Q: Is Java pass-by-value or pass-by-reference?

Answer:

Java is strictly pass-by-value. Always — even for objects.

In Java, everything is pass-by-value. No exceptions. What changes is what the value represents:

  • For primitives (int, double, etc.), the value is the actual data.
  • For objects, the value is a reference to the object.

So when you pass an object to a method, Java copies the reference (not the object itself). That means:

  • You can mutate the object’s internal state inside the method.
  • You cannot change which object the caller’s variable refers to.

Example

class Test {
    int value;
}

void modify(Test obj) {
    obj.value = 10; // affects original object
}

void reassign(Test obj) {
    obj = new Test(); // does NOT affect original reference
}

Key takeaway

Java is pass-by-value; for objects, the value passed is a copy of the reference.

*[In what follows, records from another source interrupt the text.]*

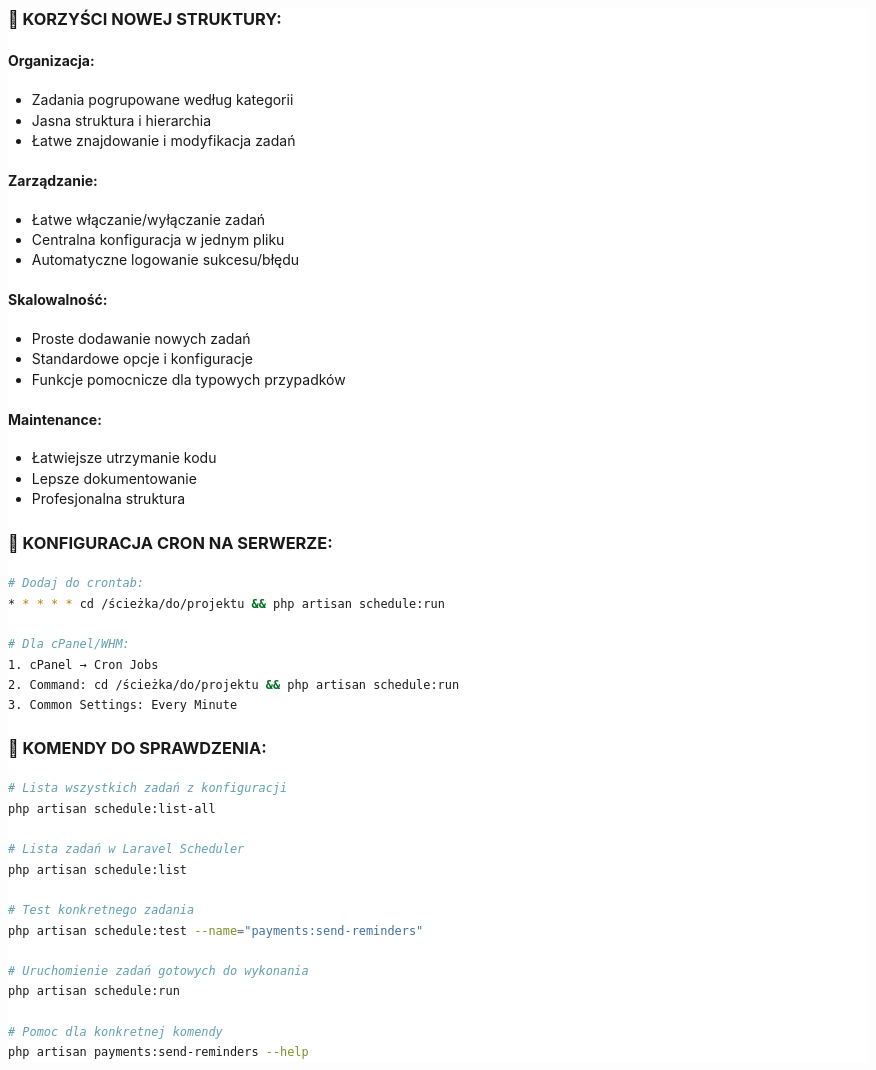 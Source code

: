 ### **🚀 KORZYŚCI NOWEJ STRUKTURY:**

#### **Organizacja:**
- Zadania pogrupowane według kategorii
- Jasna struktura i hierarchia
- Łatwe znajdowanie i modyfikacja zadań

#### **Zarządzanie:**
- Łatwe włączanie/wyłączanie zadań
- Centralna konfiguracja w jednym pliku
- Automatyczne logowanie sukcesu/błędu

#### **Skalowalność:**
- Proste dodawanie nowych zadań
- Standardowe opcje i konfiguracje
- Funkcje pomocnicze dla typowych przypadków

#### **Maintenance:**
- Łatwiejsze utrzymanie kodu
- Lepsze dokumentowanie
- Profesjonalna struktura

### **🔧 KONFIGURACJA CRON NA SERWERZE:**

```bash
# Dodaj do crontab:
* * * * * cd /ścieżka/do/projektu && php artisan schedule:run

# Dla cPanel/WHM:
1. cPanel → Cron Jobs
2. Command: cd /ścieżka/do/projektu && php artisan schedule:run
3. Common Settings: Every Minute
```

### **🧪 KOMENDY DO SPRAWDZENIA:**

```bash
# Lista wszystkich zadań z konfiguracji
php artisan schedule:list-all

# Lista zadań w Laravel Scheduler
php artisan schedule:list

# Test konkretnego zadania
php artisan schedule:test --name="payments:send-reminders"

# Uruchomienie zadań gotowych do wykonania
php artisan schedule:run

# Pomoc dla konkretnej komendy
php artisan payments:send-reminders --help
```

Primitives — Copy of Value

void increment(int x) { x++; }

int a = 5;
increment(a);
System.out.println(a);  // 5 — caller unaffected

Objects — Copy of Reference

class Box { int val; }

void mutate(Box b) { b.val = 99; }       // mutate via the copied reference
void reassign(Box b) { b = new Box(); }  // reassign the local copy

Box box = new Box();
box.val = 1;

mutate(box);
System.out.println(box.val);   // 99 — same object, mutated

reassign(box);
System.out.println(box.val);   // 99 — local b reassigned, caller's reference unchanged

Mental Model

  • Variable stores a value (primitive) or a reference (object handle).
  • Method call copies that value/reference into a new local variable.
  • Mutating object state through the copied reference is visible (same object).
  • Reassigning the parameter to a new object is not visible (caller still holds original reference).

Why "pass-by-reference" Would Look Different

True pass-by-reference (C++ &, C# ref): reassigning the parameter would change the caller's variable.

void swap(Integer a, Integer b) {
    Integer tmp = a; a = b; b = tmp;
}
Integer x = 1, y = 2;
swap(x, y);
// x=1, y=2 — Java can't swap. Pass-by-reference languages can.

String Trap

void change(String s) { s = "world"; }

String s = "hello";
change(s);
System.out.println(s);  // hello — String is immutable + reference reassigned locally

Interview-Killer Phrasing

"Java is pass-by-value. For object types, the value of the reference is passed by value — a copy of the reference, not the object."